Task item:
Restate, word for word, each entry that follows, but skip its pictures.

###

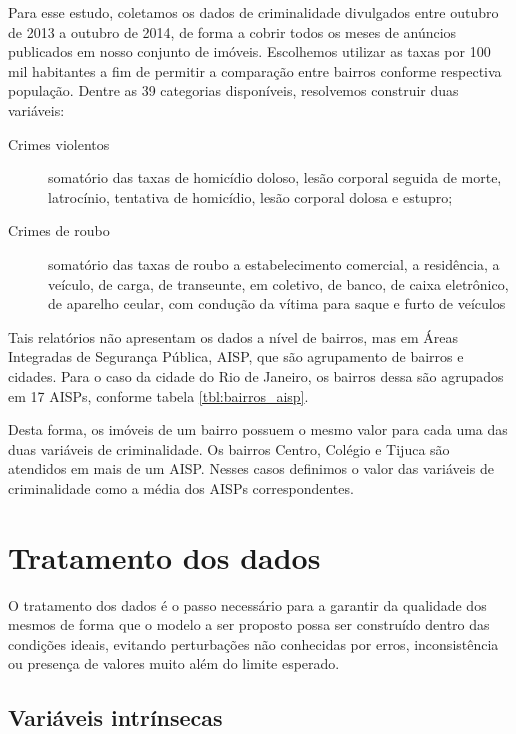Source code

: Para esse estudo, coletamos os dados de criminalidade divulgados entre outubro de 2013 a outubro de 2014, de forma a cobrir todos os meses de anúncios publicados em nosso conjunto de imóveis. Escolhemos utilizar as taxas por 100 mil habitantes a fim de permitir a comparação entre bairros conforme respectiva população. Dentre as 39 categorias disponíveis, resolvemos construir duas variáveis:

\begin{description}
	\item [Crimes violentos] somatório das taxas de homicídio doloso, lesão corporal seguida de morte, latrocínio, tentativa de homicídio, lesão corporal dolosa e estupro;
	\item [Crimes de roubo] somatório das taxas de roubo a estabelecimento comercial,  a residência, a veículo, de carga, de transeunte, em coletivo, de banco, de caixa eletrônico, de aparelho ceular, com condução da vítima para saque e furto de veículos
\end{description}

Tais relatórios não apresentam os dados a nível de bairros, mas em Áreas Integradas de Segurança Pública, AISP, que são agrupamento de bairros e cidades. Para o caso da cidade do Rio de Janeiro, os bairros dessa são agrupados em 17 AISPs, conforme tabela \ref{tbl:bairros_aisp}. 




Desta forma, os imóveis de um bairro possuem o mesmo valor para cada uma das duas variáveis de criminalidade. Os bairros Centro, Colégio  e Tijuca são atendidos em mais de um AISP. Nesses casos definimos o valor das variáveis de criminalidade como a média dos AISPs correspondentes.

\section{Tratamento dos dados}

O tratamento dos dados é o passo necessário para a garantir da qualidade dos mesmos de forma que o modelo a ser proposto possa ser construído dentro das condições ideais, evitando perturbações não conhecidas por erros, inconsistência ou presença de valores muito além do limite esperado.

\subsection{Variáveis intrínsecas}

###

Reply to the task:
Source code

: Para esse estudo, coletamos os dados de criminalidade divulgados entre outubro de 2013 a outubro de 2014, de forma a cobrir todos os meses de anúncios publicados em nosso conjunto de imóveis. Escolhemos utilizar as taxas por 100 mil habitantes a fim de permitir a comparação entre bairros conforme respectiva população. Dentre as 39 categorias disponíveis, resolvemos construir duas variáveis:

\begin{description}
	\item [Crimes violentos] somatório das taxas de homicídio doloso, lesão corporal seguida de morte, latrocínio, tentativa de homicídio, lesão corporal dolosa e estupro;
	\item [Crimes de roubo] somatório das taxas de roubo a estabelecimento comercial,  a residência, a veículo, de carga, de transeunte, em coletivo, de banco, de caixa eletrônico, de aparelho ceular, com condução da vítima para saque e furto de veículos
\end{description}

Tais relatórios não apresentam os dados a nível de bairros, mas em Áreas Integradas de Segurança Pública, AISP, que são agrupamento de bairros e cidades. Para o caso da cidade do Rio de Janeiro, os bairros dessa são agrupados em 17 AISPs, conforme tabela \ref{tbl:bairros_aisp}. 




Desta forma, os imóveis de um bairro possuem o mesmo valor para cada uma das duas variáveis de criminalidade. Os bairros Centro, Colégio  e Tijuca são atendidos em mais de um AISP. Nesses casos definimos o valor das variáveis de criminalidade como a média dos AISPs correspondentes.

\section{Tratamento dos dados}

O tratamento dos dados é o passo necessário para a garantir da qualidade dos mesmos de forma que o modelo a ser proposto possa ser construído dentro das condições ideais, evitando perturbações não conhecidas por erros, inconsistência ou presença de valores muito além do limite esperado.

\subsection{Variáveis intrínsecas}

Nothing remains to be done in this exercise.